Anyone paying attention to the sausage-making aspects of the comics world knows that creators' rights is a major issue right now, with more comic-makers taking sides for or against (usually the latter) certain publishers (and their parent corporations). So with that in the forefront, it puts a certain troubling spin on the whole Tupac “performance.”








Not a lot of people probably know this, because it didn't get much media attention, but in 2000 the Recording Industry Association of America approached Congress hoping to get legislation passed that would make materials created by bands designated as “work for hire” for their labels. This would mean that anything the band put out would be wholly owned by the label, who could then pay the band once for coming in and recording. The bands would no longer own the songs they created – no royalties, no say in how they were used, nothing. A band who went platinum could still be living in a flat in some broke-down part of town, working day jobs to survive, while the label head watched the royalties pour in.

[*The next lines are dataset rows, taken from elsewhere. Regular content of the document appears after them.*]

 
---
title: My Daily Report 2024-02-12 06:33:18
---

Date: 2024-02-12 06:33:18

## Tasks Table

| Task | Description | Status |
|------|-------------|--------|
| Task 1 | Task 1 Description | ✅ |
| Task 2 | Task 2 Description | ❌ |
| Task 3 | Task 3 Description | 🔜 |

Needless to say, this scenario never happened, and in the age of the Internet, more artists are opting to go the self-release route, or at least retain greater creative control if they do sign. Could it be coincidence that you see more Mickey Mouse Club kids turned into adult pop stars – people who are already used to the machine, who've been trained to trust the guy in the suit? If you're one of the old labels, and you see more up and coming artists disinclined to sign with you, what do you do? Particularly if you're so ingrained in the old, top-down control mindset that you'd sue your own fans for downloading music?

Enter Virtual Tupac. Still beloved by millions of fans, but dead long enough that tacky cash-in moves can be spun to appear as well-intentioned “tributes.” The songs are already there, the persona is already there, the act is already there. Just scan some old photos, program in some moves, and instant pop star. No worries about whether or not he'll sell, that's already been proven. And, no worries about him asking for a bigger cut of the royalties or moving to another label.

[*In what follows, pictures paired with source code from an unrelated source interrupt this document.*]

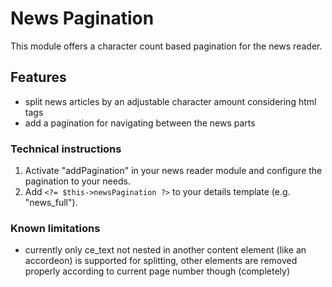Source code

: # News Pagination

This module offers a character count based pagination for the news reader.

## Features

- split news articles by an adjustable character amount considering html tags
- add a pagination for navigating between the news parts

### Technical instructions

1. Activate "addPagination" in your news reader module and configure the pagination to your needs.
2. Add `<?= $this->newsPagination ?>` to your details template (e.g. "news_full").

### Known limitations

- currently only ce_text not nested in another content element (like an accordeon) is supported for splitting, other elements are removed properly according to current page number though (completely)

When director Kerry Conran spliced in old footage of Sir Lawrence Olivier to play the villain in Sky Captain and the World of Tomorrow, it was handled probably as tastefully as could be and most likely well-intentioned (the film was a tribute to the epic serials of yore), but much like the splitting of the atom, it was the act that unleashed all sorts of unforeseen results upon the world.
In a future age where artists see large companies as necessary evils to be kept at arm's length at best, or anachronisms to be avoided at worst, the labels have to think of something. There has to be something new and shiny to dangle, even if it's recycled. Just look at the Rolling Stones. Or better yet, the Beatles. A band that hasn't been together in 40 years, with only half the group still alive, still outsells the vast majority of living, working bands today – and will most likely continue to do so for the unforeseeable future. What if you could have a Beatles reunion?

True, you might have to wait for the rest of the band to shuffle off the mortal coil, just so they all look consistent. But it's not as though flesh-and-blood “reality” has been a sticking point for most people when it comes to experience. Anthony Burgess commented on this in 1962, with his novel A Clockwork Orange. “It's funny how the colors of the real world only seem really real when you viddy them on the screen,” says the narrator Alex, as he's being forced to watch behavior modification films.

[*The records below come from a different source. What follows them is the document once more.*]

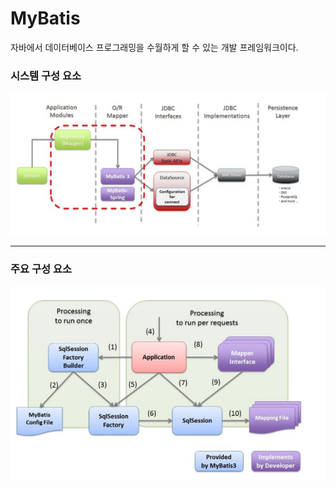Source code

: # MyBatis

자바에서 데이터베이스 프로그래밍을 수월하게 할 수 있는 개발 프레임워크이다. 

### 시스템 구성 요소
![Alt text](image.png)

<hr>

### 주요 구성 요소
![Alt text](image-1.png)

But in an age of “reality tv,” where a great number of people view the world through a backlit plastic screen (just like right now), what's the difference? If you're 500 feet away, watching forms move on stage and having to look at the screens alongside the stage to make out any detail anyway, does the authenticity of the performer matter?

Maybe Virtual Tupac is a one-off stunt. Maybe the inherent inhumanity of “him” is too much for the average person to accept as anything other than novelty. But then, entertainment is all about novelty, and in an era where filmmakers will spend half a billion dollars to create virtual replicas of the world just a few miles away, maybe we just met our new American Idol.